I am not "comforted" by President Bush's statement that "the instructions went out to our people to adhere to the law" regarding treatment of prisoners [news story, June 11]. That is especially the case when I hear that the Justice Department has produced a 50-page memorandum construing that law so as to rank executive prerogative ahead of the Geneva Conventions to permit torture, maybe to the point just short of death, permanent injury or organ failure.
Torture was wrong when people inflicted it in the Inquisition, it was wrong when Adolf Hitler authorized it, it was wrong when Saddam Hussein authorized it, and it is wrong when the United States authorizes or tolerates it -- even if we "torture" the law into some pretense of allowing or tolerating torture.
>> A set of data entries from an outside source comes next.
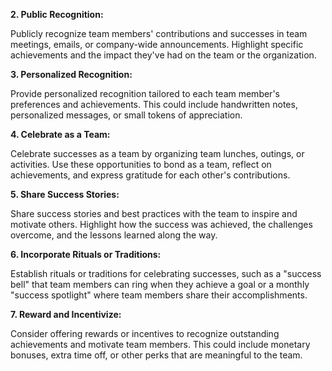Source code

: 
**2. Public Recognition:** 

Publicly recognize team members' contributions and successes in team meetings, emails, or company-wide announcements. Highlight specific achievements and the impact they've had on the team or the organization.

**3. Personalized Recognition:** 

Provide personalized recognition tailored to each team member's preferences and achievements. This could include handwritten notes, personalized messages, or small tokens of appreciation.

**4. Celebrate as a Team:** 

Celebrate successes as a team by organizing team lunches, outings, or activities. Use these opportunities to bond as a team, reflect on achievements, and express gratitude for each other's contributions.

**5. Share Success Stories:** 

Share success stories and best practices with the team to inspire and motivate others. Highlight how the success was achieved, the challenges overcome, and the lessons learned along the way.

**6. Incorporate Rituals or Traditions:** 

Establish rituals or traditions for celebrating successes, such as a "success bell" that team members can ring when they achieve a goal or a monthly "success spotlight" where team members share their accomplishments.

**7. Reward and Incentivize:** 

Consider offering rewards or incentives to recognize outstanding achievements and motivate team members. This could include monetary bonuses, extra time off, or other perks that are meaningful to the team.

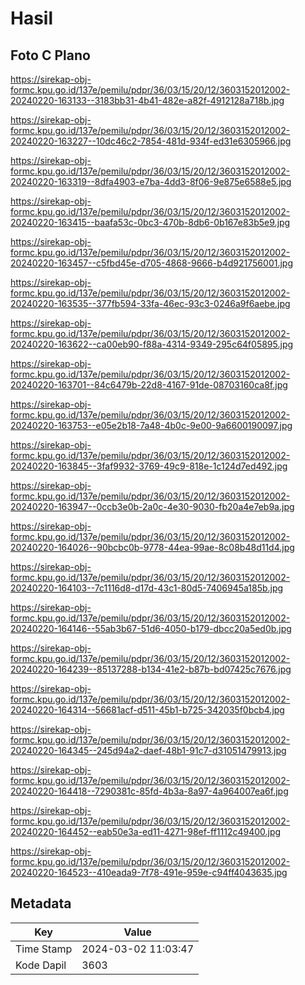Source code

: # Hasil

## Foto C Plano

https://sirekap-obj-formc.kpu.go.id/137e/pemilu/pdpr/36/03/15/20/12/3603152012002-20240220-163133--3183bb31-4b41-482e-a82f-4912128a718b.jpg

https://sirekap-obj-formc.kpu.go.id/137e/pemilu/pdpr/36/03/15/20/12/3603152012002-20240220-163227--10dc46c2-7854-481d-934f-ed31e6305966.jpg

https://sirekap-obj-formc.kpu.go.id/137e/pemilu/pdpr/36/03/15/20/12/3603152012002-20240220-163319--8dfa4903-e7ba-4dd3-8f06-9e875e6588e5.jpg

https://sirekap-obj-formc.kpu.go.id/137e/pemilu/pdpr/36/03/15/20/12/3603152012002-20240220-163415--baafa53c-0bc3-470b-8db6-0b167e83b5e9.jpg

https://sirekap-obj-formc.kpu.go.id/137e/pemilu/pdpr/36/03/15/20/12/3603152012002-20240220-163457--c5fbd45e-d705-4868-9666-b4d921756001.jpg

https://sirekap-obj-formc.kpu.go.id/137e/pemilu/pdpr/36/03/15/20/12/3603152012002-20240220-163535--377fb594-33fa-46ec-93c3-0246a9f6aebe.jpg

https://sirekap-obj-formc.kpu.go.id/137e/pemilu/pdpr/36/03/15/20/12/3603152012002-20240220-163622--ca00eb90-f88a-4314-9349-295c64f05895.jpg

https://sirekap-obj-formc.kpu.go.id/137e/pemilu/pdpr/36/03/15/20/12/3603152012002-20240220-163701--84c6479b-22d8-4167-91de-08703160ca8f.jpg

https://sirekap-obj-formc.kpu.go.id/137e/pemilu/pdpr/36/03/15/20/12/3603152012002-20240220-163753--e05e2b18-7a48-4b0c-9e00-9a6600190097.jpg

https://sirekap-obj-formc.kpu.go.id/137e/pemilu/pdpr/36/03/15/20/12/3603152012002-20240220-163845--3faf9932-3769-49c9-818e-1c124d7ed492.jpg

https://sirekap-obj-formc.kpu.go.id/137e/pemilu/pdpr/36/03/15/20/12/3603152012002-20240220-163947--0ccb3e0b-2a0c-4e30-9030-fb20a4e7eb9a.jpg

https://sirekap-obj-formc.kpu.go.id/137e/pemilu/pdpr/36/03/15/20/12/3603152012002-20240220-164026--90bcbc0b-9778-44ea-99ae-8c08b48d11d4.jpg

https://sirekap-obj-formc.kpu.go.id/137e/pemilu/pdpr/36/03/15/20/12/3603152012002-20240220-164103--7c1116d8-d17d-43c1-80d5-7406945a185b.jpg

https://sirekap-obj-formc.kpu.go.id/137e/pemilu/pdpr/36/03/15/20/12/3603152012002-20240220-164146--55ab3b67-51d6-4050-b179-dbcc20a5ed0b.jpg

https://sirekap-obj-formc.kpu.go.id/137e/pemilu/pdpr/36/03/15/20/12/3603152012002-20240220-164239--85137288-b134-41e2-b87b-bd07425c7676.jpg

https://sirekap-obj-formc.kpu.go.id/137e/pemilu/pdpr/36/03/15/20/12/3603152012002-20240220-164314--56681acf-d511-45b1-b725-342035f0bcb4.jpg

https://sirekap-obj-formc.kpu.go.id/137e/pemilu/pdpr/36/03/15/20/12/3603152012002-20240220-164345--245d94a2-daef-48b1-91c7-d31051479913.jpg

https://sirekap-obj-formc.kpu.go.id/137e/pemilu/pdpr/36/03/15/20/12/3603152012002-20240220-164418--7290381c-85fd-4b3a-8a97-4a964007ea6f.jpg

https://sirekap-obj-formc.kpu.go.id/137e/pemilu/pdpr/36/03/15/20/12/3603152012002-20240220-164452--eab50e3a-ed11-4271-98ef-ff1112c49400.jpg

https://sirekap-obj-formc.kpu.go.id/137e/pemilu/pdpr/36/03/15/20/12/3603152012002-20240220-164523--410eada9-7f78-491e-959e-c94ff4043635.jpg


## Metadata

| Key        | Value               |
| ---------- | ------------------- |
| Time Stamp | 2024-03-02 11:03:47 |
| Kode Dapil | 3603                |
The outrage of Sept. 11, 2001, does not authorize the outrage of torture.
I would be more comforted by an instruction that "no soldier or contractor or agent of the United States will torture a captive in our control."
ROBERT M. SPILLER JR.
Doug Santo [letters, June 11] posed hypothetical questions to argue that in some cases torture is justified. Here's a question to counter that:
What if an individual admitted to being an al Qaeda operative only as a result of torture or the threat of torture? Would that be the "green light" for more torture?
From news reports, most of the prisoners we are holding in Iraq do not appear to be "extraordinary"; only the application of torture is.